“A Magnificent Profession” – The future of management?

shutterstock_109645829Management is out of fashion, not many people want to be called a manager, they might want their title to be leader, or entrepreneur, or even coach – but manager?

Executives have been getting bad press for years now, they are thought to lack integrity, a 2008 Gallup poll on honesty and ethics found that 37% rated executives low or very low. Things haven’t improved since then.  Is it possible that the way management is portrayed by ‘leadership’ gurus encourages ethical decline?

Management is doing things right; leadership is doing the right things. Peter Drucker  

Effective leadership is putting first things first. Effective management is discipline, carrying it out. Stephen Covey 

Management is about arranging and telling. Leadership is about nurturing and enhancing. Tom Peters

Really? Managers do not need to think about what is right? Managers should just mindlessly follow orders from leaders? Managers are effective when they bark orders and tell others what to do? Does leadership only sit in the top jobs?  Is it true that only these privileged individuals have the ability to take an organisation into the future, identify opportunities, or envision ways forward?

This view reduces management to a low-level, administrative, bureaucratic, short sighted role. A role strangled by rigid hierarchies, where blind followership is the norm and management is about obedience, controlling, coordinating and managing subordinates. Would you want to be a manager in this paradigm? I wouldn’t. It kills intrinsic motivation leaving little space for autonomy, mastery, the pursuit of self knowledge, leaving only extrinsic motivation; shallow rewards, grades, competition.

In the Myth of Leadership Jeffrey Nielsen argues that this traditional view of leadership divides our efforts, limits opportunities for growth (individual and organisational), rob us of meaningful, dignified work, opportunities to contribute to and share in organisational success.   It’s no surprise managers score low on integrity and ethics when they are expected to leave so much of themselves outside the office and simply pull levers.  This makes no sense in an environment where, in most sectors, future success is believed to be driven by creativity, innovation, agility and engagement.

I’ve been a manager myself and it doesn’t have to be this way!  There are other ways of thinking and talking about management.

Good management is the art of making problems so interesting and their solutions so constructive that everyone wants to get to work and deal with them.  Paul Hawken 

The art of effective listening is essential to clear communication, and clear communication is necessary to management success. James Cash Penney

Management is the opportunity to help people become better people. Practiced that way, it’s a magnificent profession. Clayton Christensen

This is where management could get really interesting; I love the notion of management as ‘a magnificent profession’. Here good management is about relationships, communication, it’s a social activity, bringing people together to achieve goals that they could not achieve on their own, building trust in self managing teams, working with and through people to get work done on a day-to-day basis to reach successful outcomes.  Leadership becomes a matter of participation and holding the space,  role modelling behaviours and maintaining a focus on serving the deeper purposes of the organisation.

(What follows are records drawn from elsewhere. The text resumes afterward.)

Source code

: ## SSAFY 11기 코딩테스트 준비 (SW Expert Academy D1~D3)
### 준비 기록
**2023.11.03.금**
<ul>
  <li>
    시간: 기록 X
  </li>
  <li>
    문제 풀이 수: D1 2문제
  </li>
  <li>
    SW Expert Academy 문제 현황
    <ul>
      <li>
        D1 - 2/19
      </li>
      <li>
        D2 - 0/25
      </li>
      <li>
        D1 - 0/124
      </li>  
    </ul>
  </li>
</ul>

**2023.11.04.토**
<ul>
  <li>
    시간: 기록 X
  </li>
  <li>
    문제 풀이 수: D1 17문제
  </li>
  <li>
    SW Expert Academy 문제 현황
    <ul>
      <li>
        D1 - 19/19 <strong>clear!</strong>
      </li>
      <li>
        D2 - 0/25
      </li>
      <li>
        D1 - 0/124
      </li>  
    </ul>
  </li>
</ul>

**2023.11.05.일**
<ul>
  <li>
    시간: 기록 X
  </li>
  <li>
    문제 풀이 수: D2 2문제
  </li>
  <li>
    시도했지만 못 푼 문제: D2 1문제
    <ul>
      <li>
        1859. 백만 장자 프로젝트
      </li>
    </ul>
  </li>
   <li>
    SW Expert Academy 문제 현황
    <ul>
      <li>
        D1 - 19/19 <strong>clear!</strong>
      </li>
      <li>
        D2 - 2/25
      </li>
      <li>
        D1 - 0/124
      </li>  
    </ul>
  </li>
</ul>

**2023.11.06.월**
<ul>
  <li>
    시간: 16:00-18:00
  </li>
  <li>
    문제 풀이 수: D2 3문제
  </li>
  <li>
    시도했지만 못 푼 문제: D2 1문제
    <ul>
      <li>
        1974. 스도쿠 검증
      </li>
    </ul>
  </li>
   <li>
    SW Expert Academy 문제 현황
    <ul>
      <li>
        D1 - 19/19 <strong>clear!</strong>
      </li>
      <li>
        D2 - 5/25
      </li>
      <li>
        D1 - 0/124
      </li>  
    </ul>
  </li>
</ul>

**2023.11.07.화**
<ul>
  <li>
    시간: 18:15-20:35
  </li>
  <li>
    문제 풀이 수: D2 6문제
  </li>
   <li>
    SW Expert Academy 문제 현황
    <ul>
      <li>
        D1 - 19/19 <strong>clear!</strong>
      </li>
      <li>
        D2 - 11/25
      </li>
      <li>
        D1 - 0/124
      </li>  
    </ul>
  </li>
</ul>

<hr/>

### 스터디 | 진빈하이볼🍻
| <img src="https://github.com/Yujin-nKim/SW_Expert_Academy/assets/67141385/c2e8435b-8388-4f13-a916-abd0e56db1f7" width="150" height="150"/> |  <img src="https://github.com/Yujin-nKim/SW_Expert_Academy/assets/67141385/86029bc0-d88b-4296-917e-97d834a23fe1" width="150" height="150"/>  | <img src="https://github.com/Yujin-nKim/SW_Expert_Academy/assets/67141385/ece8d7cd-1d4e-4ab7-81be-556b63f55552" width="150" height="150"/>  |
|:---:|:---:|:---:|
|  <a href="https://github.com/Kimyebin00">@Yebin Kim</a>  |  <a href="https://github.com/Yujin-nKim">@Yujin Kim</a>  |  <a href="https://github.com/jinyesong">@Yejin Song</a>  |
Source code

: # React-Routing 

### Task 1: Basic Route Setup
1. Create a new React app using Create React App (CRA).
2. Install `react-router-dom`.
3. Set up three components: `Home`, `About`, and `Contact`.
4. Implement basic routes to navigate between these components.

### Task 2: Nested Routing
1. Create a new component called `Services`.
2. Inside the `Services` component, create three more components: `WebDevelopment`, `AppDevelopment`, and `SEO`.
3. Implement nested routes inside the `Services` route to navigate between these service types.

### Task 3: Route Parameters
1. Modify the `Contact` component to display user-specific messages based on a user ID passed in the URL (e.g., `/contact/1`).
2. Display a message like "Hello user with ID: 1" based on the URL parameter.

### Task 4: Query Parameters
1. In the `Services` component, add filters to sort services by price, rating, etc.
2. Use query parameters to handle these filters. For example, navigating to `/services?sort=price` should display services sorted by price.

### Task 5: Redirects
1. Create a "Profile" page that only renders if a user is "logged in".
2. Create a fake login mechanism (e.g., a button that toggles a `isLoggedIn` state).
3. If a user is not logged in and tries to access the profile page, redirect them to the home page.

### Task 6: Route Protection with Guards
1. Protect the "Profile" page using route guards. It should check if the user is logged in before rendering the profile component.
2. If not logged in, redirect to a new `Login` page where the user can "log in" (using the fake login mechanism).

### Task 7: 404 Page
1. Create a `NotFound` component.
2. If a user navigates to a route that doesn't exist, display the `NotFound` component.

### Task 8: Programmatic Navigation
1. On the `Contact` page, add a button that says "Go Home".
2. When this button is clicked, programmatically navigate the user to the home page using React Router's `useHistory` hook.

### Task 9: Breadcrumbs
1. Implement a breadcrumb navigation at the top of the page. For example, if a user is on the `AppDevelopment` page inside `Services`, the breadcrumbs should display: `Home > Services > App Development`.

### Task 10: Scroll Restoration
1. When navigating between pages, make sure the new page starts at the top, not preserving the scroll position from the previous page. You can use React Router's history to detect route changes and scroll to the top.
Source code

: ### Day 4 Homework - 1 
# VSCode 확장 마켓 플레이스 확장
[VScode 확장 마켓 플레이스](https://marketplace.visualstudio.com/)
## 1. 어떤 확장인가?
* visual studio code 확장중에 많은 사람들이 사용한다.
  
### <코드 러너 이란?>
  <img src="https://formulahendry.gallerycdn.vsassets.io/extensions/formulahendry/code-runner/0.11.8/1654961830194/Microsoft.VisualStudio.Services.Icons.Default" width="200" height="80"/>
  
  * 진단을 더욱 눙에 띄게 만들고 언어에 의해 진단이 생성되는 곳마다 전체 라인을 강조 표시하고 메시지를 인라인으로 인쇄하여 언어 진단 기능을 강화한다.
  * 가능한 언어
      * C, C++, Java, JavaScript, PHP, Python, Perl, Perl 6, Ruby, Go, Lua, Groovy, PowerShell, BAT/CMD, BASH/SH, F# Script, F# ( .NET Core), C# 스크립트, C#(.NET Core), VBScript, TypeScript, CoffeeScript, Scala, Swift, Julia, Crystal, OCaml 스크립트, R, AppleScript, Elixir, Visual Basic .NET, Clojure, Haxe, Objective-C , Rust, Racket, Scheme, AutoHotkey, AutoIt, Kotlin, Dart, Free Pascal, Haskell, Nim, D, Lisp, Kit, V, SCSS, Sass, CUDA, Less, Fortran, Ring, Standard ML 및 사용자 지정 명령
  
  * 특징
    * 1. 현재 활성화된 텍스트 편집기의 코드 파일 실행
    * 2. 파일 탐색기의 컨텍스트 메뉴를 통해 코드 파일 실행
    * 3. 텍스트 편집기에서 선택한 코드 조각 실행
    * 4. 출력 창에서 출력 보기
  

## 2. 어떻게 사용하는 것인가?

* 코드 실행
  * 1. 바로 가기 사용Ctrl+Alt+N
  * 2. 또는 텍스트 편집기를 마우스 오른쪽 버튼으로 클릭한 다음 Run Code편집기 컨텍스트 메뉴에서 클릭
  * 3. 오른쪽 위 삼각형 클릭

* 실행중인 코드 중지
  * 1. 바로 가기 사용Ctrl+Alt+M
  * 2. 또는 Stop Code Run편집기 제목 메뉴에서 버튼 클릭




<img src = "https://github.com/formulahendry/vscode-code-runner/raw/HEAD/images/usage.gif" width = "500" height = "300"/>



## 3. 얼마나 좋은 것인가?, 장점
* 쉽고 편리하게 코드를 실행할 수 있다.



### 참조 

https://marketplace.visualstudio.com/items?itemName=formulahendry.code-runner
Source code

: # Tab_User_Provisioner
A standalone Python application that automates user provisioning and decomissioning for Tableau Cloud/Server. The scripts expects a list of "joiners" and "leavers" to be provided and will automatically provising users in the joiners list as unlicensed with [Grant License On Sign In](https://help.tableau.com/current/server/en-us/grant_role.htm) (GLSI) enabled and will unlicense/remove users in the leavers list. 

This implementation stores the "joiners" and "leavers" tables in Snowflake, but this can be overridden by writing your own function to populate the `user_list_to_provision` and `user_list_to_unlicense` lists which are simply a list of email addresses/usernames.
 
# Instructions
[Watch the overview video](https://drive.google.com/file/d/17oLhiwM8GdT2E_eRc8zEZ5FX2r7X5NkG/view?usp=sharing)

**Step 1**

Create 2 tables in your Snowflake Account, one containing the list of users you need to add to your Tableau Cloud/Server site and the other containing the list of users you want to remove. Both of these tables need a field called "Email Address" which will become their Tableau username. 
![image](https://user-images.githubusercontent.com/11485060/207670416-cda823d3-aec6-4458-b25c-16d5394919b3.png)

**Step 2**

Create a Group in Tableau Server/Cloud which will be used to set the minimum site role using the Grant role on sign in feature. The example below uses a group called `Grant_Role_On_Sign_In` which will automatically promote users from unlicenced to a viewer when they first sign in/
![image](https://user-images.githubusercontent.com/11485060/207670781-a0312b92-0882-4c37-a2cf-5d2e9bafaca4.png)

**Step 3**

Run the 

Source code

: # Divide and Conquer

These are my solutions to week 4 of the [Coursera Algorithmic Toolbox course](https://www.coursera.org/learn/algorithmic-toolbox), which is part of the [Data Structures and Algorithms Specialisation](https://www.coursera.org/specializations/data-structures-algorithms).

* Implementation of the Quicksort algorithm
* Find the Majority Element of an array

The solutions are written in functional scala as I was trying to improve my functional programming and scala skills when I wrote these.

So how do we help executives manage in the best way they can?  A first step is to examine the costs of  maintaining a rigid divide between leaders and managers and explore ways of building more trust in collective intelligence and leadership potential that lies at all levels of an organisation.

One model I use to develop more conscious management and leadership is the action research cycle, a simple and effective iterative model where each cycle refines and brings us closer to the desired outcome.

  1. Observe: A good first step is gaining awareness about current reality. In most organisations the management model is habitual, unaware, things are done ‘because that’s the way things are done around here’.  Recognising this is easier said than done, it’s a like asking a fish to become aware of water – it’s just there, all around, taken for granted –  it takes some effort to dis-identify from these ‘givens’ and see with fresh eyes the existing management paradigm and principles that drive everyday relationships, processes and practices.
  2. Reflect: This is about taking a critical stance, assessing, questioning and challenging  these embedded management principles and models, asking if they are effective, fit for purpose in your business environment.  If we understanding that management is about bringing people together to meet organisational goals,  this opens up discussion about  essential management activities and how to develop competencies and skills to undertake these activities.
  3. Plan: This could begin with initiating conversations and exploring options by looking outwards and researching examples from other businesses environments.  It includes considering these in the light of the particular strengths, weaknesses, opportunities and challenges you face in your company, evaluating pros and cons, playing with scenarios.  From this a strategy emerges and a choice of action that fits best with organisational goals.
  4. Act: It helps to frame this as an experiment, often a low risk option is a good starting point ‘small steps’ that provide an opportunity to learn and try new practices to see how they work.

Then start again! Observe what happens, evaluate the actions from your experiment, reflect on outcomes, obtain feedback (this is a crucial step) explore options based on new data, modify the plan if necessary, and act – this is the next iteration of the action research cycle.